The morning sessions included live demonstrations, such as local K-9 celebrity, “Officer Ace” the police dog and his handler Dalton Minsaas. K-9 Ace was brought to a car where he was sniffing for drugs. There were also pedal carts that the students could drive while wearing impairment goggles to see if they could maneuver the course without hitting the traffic cones.  

Seminars included a teaching from a suicide facilitator and suicide survivor Rhianna Brand from Cheyenne who provided education on options and explanations for some of the feelings that adolescents can have. There were also teachings on Social Media, bullying, how court cases dealing with drunken driving are handled and information on the penalties for poor choices.
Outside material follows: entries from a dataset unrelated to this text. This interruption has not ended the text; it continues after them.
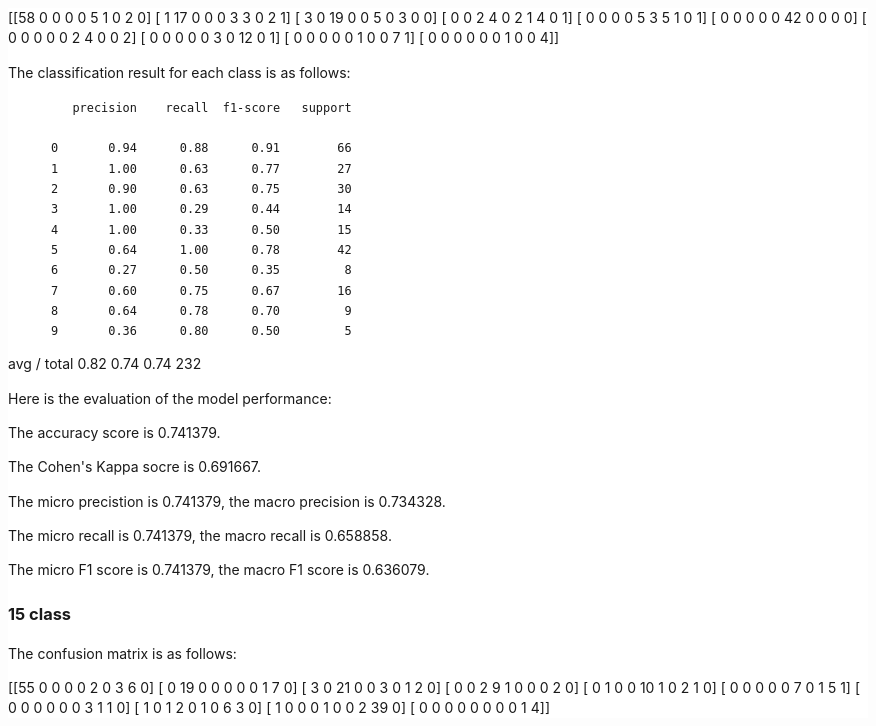 [[58  0  0  0  0  5  1  0  2  0]
 [ 1 17  0  0  0  3  3  0  2  1]
 [ 3  0 19  0  0  5  0  3  0  0]
 [ 0  0  2  4  0  2  1  4  0  1]
 [ 0  0  0  0  5  3  5  1  0  1]
 [ 0  0  0  0  0 42  0  0  0  0]
 [ 0  0  0  0  0  2  4  0  0  2]
 [ 0  0  0  0  0  3  0 12  0  1]
 [ 0  0  0  0  0  1  0  0  7  1]
 [ 0  0  0  0  0  0  1  0  0  4]]



The classification result for each class is as follows: 

             precision    recall  f1-score   support

          0       0.94      0.88      0.91        66
          1       1.00      0.63      0.77        27
          2       0.90      0.63      0.75        30
          3       1.00      0.29      0.44        14
          4       1.00      0.33      0.50        15
          5       0.64      1.00      0.78        42
          6       0.27      0.50      0.35         8
          7       0.60      0.75      0.67        16
          8       0.64      0.78      0.70         9
          9       0.36      0.80      0.50         5

avg / total       0.82      0.74      0.74       232




Here is the evaluation of the model performance: 

The accuracy score is 0.741379.

The Cohen's Kappa socre is 0.691667.

The micro precistion is 0.741379, the macro precision is 0.734328.

The micro recall is 0.741379, the macro recall is 0.658858.

The micro F1 score is 0.741379, the macro F1 score is 0.636079.

### 15 class
The confusion matrix is as follows: 

[[55  0  0  0  0  2  0  3  6  0]
 [ 0 19  0  0  0  0  0  1  7  0]
 [ 3  0 21  0  0  3  0  1  2  0]
 [ 0  0  2  9  1  0  0  0  2  0]
 [ 0  1  0  0 10  1  0  2  1  0]
 [ 0  0  0  0  0  7  0  1  5  1]
 [ 0  0  0  0  0  0  3  1  1  0]
 [ 1  0  1  2  0  1  0  6  3  0]
 [ 1  0  0  0  1  0  0  2 39  0]
 [ 0  0  0  0  0  0  0  0  1  4]]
The mock crash scene was set up at the corner of 13th and Mason Streets with bleachers for the students to witness everything that happens after a fatal crash. One student actor was tested for substance abuse and drunk driving (Quinn Lawrence),  two other students (Gabe Plante and Grace Hanni) in the crash and not seriously injured were interviewed by law enforcement officers. One student actor was critically injured and lying on the street (Colter Kennedy). Another was lying on the street and covered with a sheet deeming her deceased (Adrianna Johnson).

Those agencies involved in the mock crash scene were Wyoming State Troopers, Wheatland Police, Officers from the Platte County Sheriff’s department, local ambulance and EMTs, Wyoming Life Flight helicopter and personnel, the local fire and rescue crew, the Wheatland Coroner, Joey Burke from SADD and school administration and faculty.

After the crash was cleared, students paraded back to the school auditorium as two students played “Taps” on trumpets. Students then passed by a coffin that was outside the auditorium. It had a mirror where the body was supposed to be and students were encouraged to look at themselves in the mirror.

They took the crisis from the beginning to the end and left nothing to the imagination. Emotions from the onlookers told the story of the reality of what they were watching and Envision was all it was meant to be. Life changing.